The promise for the future is that there now is in associations of men an increasing tendency for the laws of the group rather than the laws of the crowd to govern. Our most essential duty to the future is to see that that tendency prevail. As we increase the conscious functioning of the group we shall inevitably have less and less of the unconscious response, chauvinists will lose their job, and party bosses will have to change their tactics. People as a matter of fact are not as suggestible as formerly. Men are reading more widely and they are following less blindly what they read.

This largely increased reading, due to reduction in price, spread of railroads, rural delivery, and lessening hours of industry, is often spoken of as making men more alike in their views. Tarde spoke of the "public," which he defined as the people sitting at home reading newspapers as a mental collectivity because of this supposed tendency. Christensen confirms this when he says that the people reading the newspapers are "a scattered crowd." The usually accepted opinion is that the daily press is making us more and more into crowds, but that is not my experience. A man with his daily paper may be obeying the group law or the crowd law as he unites his own thoughts with the thoughts of others or as he is merely amenable to suggestion from others, and it seems to me we see a good deal of the former process. The newspaper brings home to us vividly what others are feeling and thinking. It offers many suggestions; we see less and less tendency to "swallow these whole," the colloquial counterpart of the technical "imitation." These suggestions are freely criticized, readers do a good deal of thinking and the results are fairly rational. The reader more and more I believe is selecting, is unifying difference. The result of all this is that men's minds are becoming more plastic, that they are deciding less by prejudice and hypnosis and more by judgment. And it must be remembered that a man is not necessarily a more developed person because he rejects his newspaper's theories that if he accepts them; the developed man is the group man and the group man neither accepts nor rejects, but joins his own thoughts with that of all he reads to make new thought. The group man is never sterile, he always brings forth [1].

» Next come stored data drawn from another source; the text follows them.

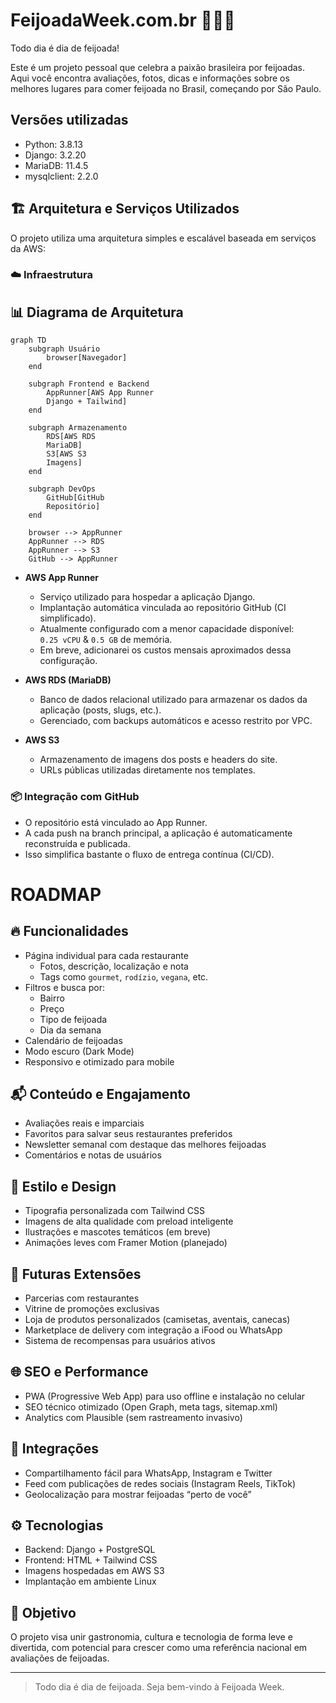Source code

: # FeijoadaWeek.com.br 🫘🇧🇷

Todo dia é dia de feijoada!

Este é um projeto pessoal que celebra a paixão brasileira por feijoadas. Aqui você encontra avaliações, fotos, dicas e informações sobre os melhores lugares para comer feijoada no Brasil, começando por São Paulo.

## Versões utilizadas

- Python: 3.8.13
- Django: 3.2.20
- MariaDB: 11.4.5
- mysqlclient: 2.2.0

## 🏗️ Arquitetura e Serviços Utilizados

O projeto utiliza uma arquitetura simples e escalável baseada em serviços da AWS:

### ☁️ Infraestrutura

## 📊 Diagrama de Arquitetura

```mermaid
graph TD
    subgraph Usuário
        browser[Navegador]
    end

    subgraph Frontend e Backend
        AppRunner[AWS App Runner
        Django + Tailwind]
    end

    subgraph Armazenamento
        RDS[AWS RDS
        MariaDB]
        S3[AWS S3
        Imagens]
    end

    subgraph DevOps
        GitHub[GitHub
        Repositório]
    end

    browser --> AppRunner
    AppRunner --> RDS
    AppRunner --> S3
    GitHub --> AppRunner
```

- **AWS App Runner**
  - Serviço utilizado para hospedar a aplicação Django.
  - Implantação automática vinculada ao repositório GitHub (CI simplificado).
  - Atualmente configurado com a menor capacidade disponível:  
    `0.25 vCPU` & `0.5 GB` de memória.
  - Em breve, adicionarei os custos mensais aproximados dessa configuração.

- **AWS RDS (MariaDB)**
  - Banco de dados relacional utilizado para armazenar os dados da aplicação (posts, slugs, etc.).
  - Gerenciado, com backups automáticos e acesso restrito por VPC.

- **AWS S3**
  - Armazenamento de imagens dos posts e headers do site.
  - URLs públicas utilizadas diretamente nos templates.

### 📦 Integração com GitHub

- O repositório está vinculado ao App Runner.
- A cada push na branch principal, a aplicação é automaticamente reconstruída e publicada.
- Isso simplifica bastante o fluxo de entrega contínua (CI/CD).


# ROADMAP

## 🔥 Funcionalidades

- Página individual para cada restaurante
  - Fotos, descrição, localização e nota
  - Tags como `gourmet`, `rodízio`, `vegana`, etc.
- Filtros e busca por:
  - Bairro
  - Preço
  - Tipo de feijoada
  - Dia da semana
- Calendário de feijoadas
- Modo escuro (Dark Mode)
- Responsivo e otimizado para mobile

## 📬 Conteúdo e Engajamento

- Avaliações reais e imparciais
- Favoritos para salvar seus restaurantes preferidos
- Newsletter semanal com destaque das melhores feijoadas
- Comentários e notas de usuários

## 🎨 Estilo e Design

- Tipografia personalizada com Tailwind CSS
- Imagens de alta qualidade com preload inteligente
- Ilustrações e mascotes temáticos (em breve)
- Animações leves com Framer Motion (planejado)

## 💼 Futuras Extensões

- Parcerias com restaurantes
- Vitrine de promoções exclusivas
- Loja de produtos personalizados (camisetas, aventais, canecas)
- Marketplace de delivery com integração a iFood ou WhatsApp
- Sistema de recompensas para usuários ativos

## 🌐 SEO e Performance

- PWA (Progressive Web App) para uso offline e instalação no celular
- SEO técnico otimizado (Open Graph, meta tags, sitemap.xml)
- Analytics com Plausible (sem rastreamento invasivo)

## 📲 Integrações

- Compartilhamento fácil para WhatsApp, Instagram e Twitter
- Feed com publicações de redes sociais (Instagram Reels, TikTok)
- Geolocalização para mostrar feijoadas “perto de você”

## ⚙️ Tecnologias

- Backend: Django + PostgreSQL
- Frontend: HTML + Tailwind CSS
- Imagens hospedadas em AWS S3
- Implantação em ambiente Linux

## 📌 Objetivo

O projeto visa unir gastronomia, cultura e tecnologia de forma leve e divertida, com potencial para crescer como uma referência nacional em avaliações de feijoadas.

---

> Todo dia é dia de feijoada. Seja bem-vindo à Feijoada Week.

1. Other results of the increased reading of newspapers and magazines are that large questions are driving out trivial interests (I find this very marked in the country), and the enormous amount of publicity now given everything finds a channel to the public through the press. The reports of
commissions, like the Industrial Relations Commission, the surveys, like the Pittsburgh Survey, the reports of foundations, like the Russell Sage, the reports of the rapidly increasing bureaus of research like the New York Municipal Bureau, all find their way to us through the columns of our daily or weekly or monthly. Therefore we have more material on which to found individual thinking.

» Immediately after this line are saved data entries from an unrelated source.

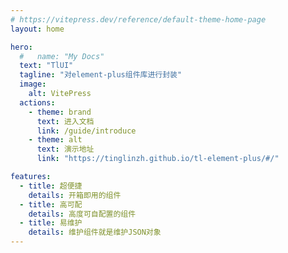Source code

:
 ```yaml
---
# https://vitepress.dev/reference/default-theme-home-page
layout: home

hero:
  #   name: "My Docs"
  text: "TlUI"
  tagline: "对element-plus组件库进行封装"
  image:
    alt: VitePress
  actions:
    - theme: brand
      text: 进入文档
      link: /guide/introduce
    - theme: alt
      text: 演示地址
      link: "https://tinglinzh.github.io/tl-element-plus/#/"

features:
  - title: 超便捷
    details: 开箱即用的组件
  - title: 高可配
    details: 高度可自配置的组件
  - title: 易维护
    details: 维护组件就是维护JSON对象
---
```


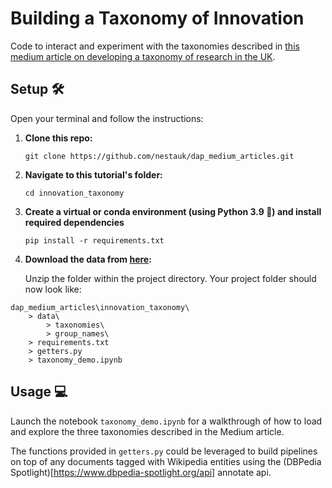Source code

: # Building a Taxonomy of Innovation

Code to interact and experiment with the taxonomies described in [this medium article on developing a taxonomy of research in the UK]().

## Setup 🛠️

Open your terminal and follow the instructions:

1. **Clone this repo:**

    `git clone https://github.com/nestauk/dap_medium_articles.git`

2. **Navigate to this tutorial's folder:**

    `cd innovation_taxonomy`

3. **Create a virtual or conda environment (using Python 3.9 🐍) and install required dependencies**

    `pip install -r requirements.txt`
   
5. **Download the data from [here](https://nesta-open-data.s3.eu-west-2.amazonaws.com/innovation_taxonomy/data.zip):**

    Unzip the folder within the project directory. Your project folder should now look like:

```
dap_medium_articles\innovation_taxonomy\
    > data\
        > taxonomies\
        > group_names\
    > requirements.txt
    > getters.py
    > taxonomy_demo.ipynb
```


## Usage 💻

Launch the notebook `taxonomy_demo.ipynb` for a walkthrough of how to load and explore the three taxonomies described in the Medium article. 

The functions provided in `getters.py` could be leveraged to build pipelines on top of any documents tagged with Wikipedia entities using the (DBPedia Spotlight)[https://www.dbpedia-spotlight.org/api] annotate api.
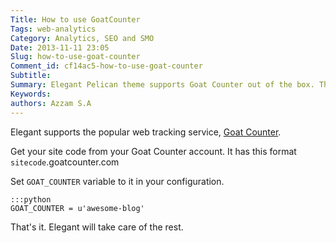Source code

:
```yaml
---
Title: How to use GoatCounter
Tags: web-analytics
Category: Analytics, SEO and SMO
Date: 2013-11-11 23:05
Slug: how-to-use-goat-counter
Comment_id: cf14ac5-how-to-use-goat-counter
Subtitle:
Summary: Elegant Pelican theme supports Goat Counter out of the box. This articles describes how to set it up.
Keywords:
authors: Azzam S.A
---
```


Elegant supports the popular web tracking service,
[Goat Counter](https://www.goatcounter.com/).

Get your site code from your Goat Counter account. It has this format `sitecode`.goatcounter.com

Set `GOAT_COUNTER` variable to it in your configuration.

    :::python
    GOAT_COUNTER = u'awesome-blog'

That's it. Elegant will take care of the rest.
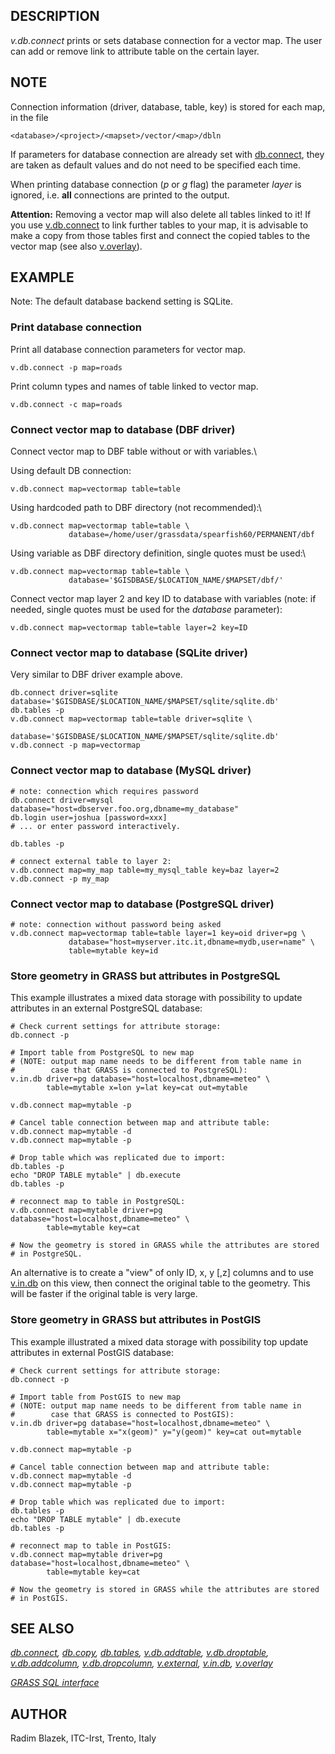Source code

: ## DESCRIPTION

*v.db.connect* prints or sets database connection for a vector map. The
user can add or remove link to attribute table on the certain layer.

## NOTE

Connection information (driver, database, table, key) is stored for each
map, in the file

```
<database>/<project>/<mapset>/vector/<map>/dbln
```

If parameters for database connection are already set with
[db.connect](db.connect.html), they are taken as default values and do
not need to be specified each time.

When printing database connection (*p* or *g* flag) the parameter
*layer* is ignored, i.e. **all** connections are printed to the output.

**Attention:** Removing a vector map will also delete all tables linked
to it! If you use [v.db.connect](db.connect.html) to link further tables
to your map, it is advisable to make a copy from those tables first and
connect the copied tables to the vector map (see also
[v.overlay](v.overlay.html)).

## EXAMPLE

Note: The default database backend setting is SQLite.

### Print database connection

Print all database connection parameters for vector map.

```
v.db.connect -p map=roads
```

Print column types and names of table linked to vector map.

```
v.db.connect -c map=roads
```

### Connect vector map to database (DBF driver)

Connect vector map to DBF table without or with variables.\

Using default DB connection:

```
v.db.connect map=vectormap table=table
```

Using hardcoded path to DBF directory (not recommended):\

```
v.db.connect map=vectormap table=table \
             database=/home/user/grassdata/spearfish60/PERMANENT/dbf
```

Using variable as DBF directory definition, single quotes must be used:\

```
v.db.connect map=vectormap table=table \
             database='$GISDBASE/$LOCATION_NAME/$MAPSET/dbf/'
```

Connect vector map layer 2 and key ID to database with variables (note:
if needed, single quotes must be used for the *database* parameter):

```
v.db.connect map=vectormap table=table layer=2 key=ID
```

### Connect vector map to database (SQLite driver)

Very similar to DBF driver example above.

```
db.connect driver=sqlite database='$GISDBASE/$LOCATION_NAME/$MAPSET/sqlite/sqlite.db'
db.tables -p
v.db.connect map=vectormap table=table driver=sqlite \
             database='$GISDBASE/$LOCATION_NAME/$MAPSET/sqlite/sqlite.db'
v.db.connect -p map=vectormap
```

### Connect vector map to database (MySQL driver)

```
# note: connection which requires password
db.connect driver=mysql database="host=dbserver.foo.org,dbname=my_database"
db.login user=joshua [password=xxx]
# ... or enter password interactively.

db.tables -p

# connect external table to layer 2:
v.db.connect map=my_map table=my_mysql_table key=baz layer=2
v.db.connect -p my_map
```

### Connect vector map to database (PostgreSQL driver)

```
# note: connection without password being asked
v.db.connect map=vectormap table=table layer=1 key=oid driver=pg \
             database="host=myserver.itc.it,dbname=mydb,user=name" \
             table=mytable key=id
```

### Store geometry in GRASS but attributes in PostgreSQL

This example illustrates a mixed data storage with possibility to update
attributes in an external PostgreSQL database:

```
# Check current settings for attribute storage:
db.connect -p

# Import table from PostgreSQL to new map
# (NOTE: output map name needs to be different from table name in
#        case that GRASS is connected to PostgreSQL):
v.in.db driver=pg database="host=localhost,dbname=meteo" \
        table=mytable x=lon y=lat key=cat out=mytable

v.db.connect map=mytable -p

# Cancel table connection between map and attribute table:
v.db.connect map=mytable -d
v.db.connect map=mytable -p

# Drop table which was replicated due to import:
db.tables -p
echo "DROP TABLE mytable" | db.execute
db.tables -p

# reconnect map to table in PostgreSQL:
v.db.connect map=mytable driver=pg database="host=localhost,dbname=meteo" \
        table=mytable key=cat

# Now the geometry is stored in GRASS while the attributes are stored
# in PostgreSQL.
```

An alternative is to create a \"view\" of only ID, x, y \[,z\] columns
and to use [v.in.db](v.in.db.html) on this view, then connect the
original table to the geometry. This will be faster if the original
table is very large.

### Store geometry in GRASS but attributes in PostGIS

This example illustrated a mixed data storage with possibility top
update attributes in external PostGIS database:

```
# Check current settings for attribute storage:
db.connect -p

# Import table from PostGIS to new map
# (NOTE: output map name needs to be different from table name in
#        case that GRASS is connected to PostGIS):
v.in.db driver=pg database="host=localhost,dbname=meteo" \
        table=mytable x="x(geom)" y="y(geom)" key=cat out=mytable

v.db.connect map=mytable -p

# Cancel table connection between map and attribute table:
v.db.connect map=mytable -d
v.db.connect map=mytable -p

# Drop table which was replicated due to import:
db.tables -p
echo "DROP TABLE mytable" | db.execute
db.tables -p

# reconnect map to table in PostGIS:
v.db.connect map=mytable driver=pg database="host=localhost,dbname=meteo" \
        table=mytable key=cat

# Now the geometry is stored in GRASS while the attributes are stored
# in PostGIS.
```

## SEE ALSO

*[db.connect](db.connect.html), [db.copy](db.copy.html),
[db.tables](db.tables.html), [v.db.addtable](v.db.addtable.html),
[v.db.droptable](v.db.droptable.html),
[v.db.addcolumn](v.db.addcolumn.html),
[v.db.dropcolumn](v.db.dropcolumn.html), [v.external](v.external.html),
[v.in.db](v.in.db.html), [v.overlay](v.overlay.html)*

*[GRASS SQL interface](sql.html)*

## AUTHOR

Radim Blazek, ITC-Irst, Trento, Italy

Democracy can never mean the domination of the crowd. The helter-skelter strivings of an endless number of social atoms can never give us a fair and ordered world. It may be true that we have lived under the domination either of individuals or of crowds up to the present time, but now is the moment when this must be deliberately challenged. The party boss must go, the wise men chosen by the reform associations must go, the crowd must be abandoned. The idea of the All has gripped us--but the idea has not been made workable, we have yet to find the way. We have said, "The people must rule." We now ask, "How are they to rule?" It is the technique of democracy which we are seeking. We shall find it in group organization.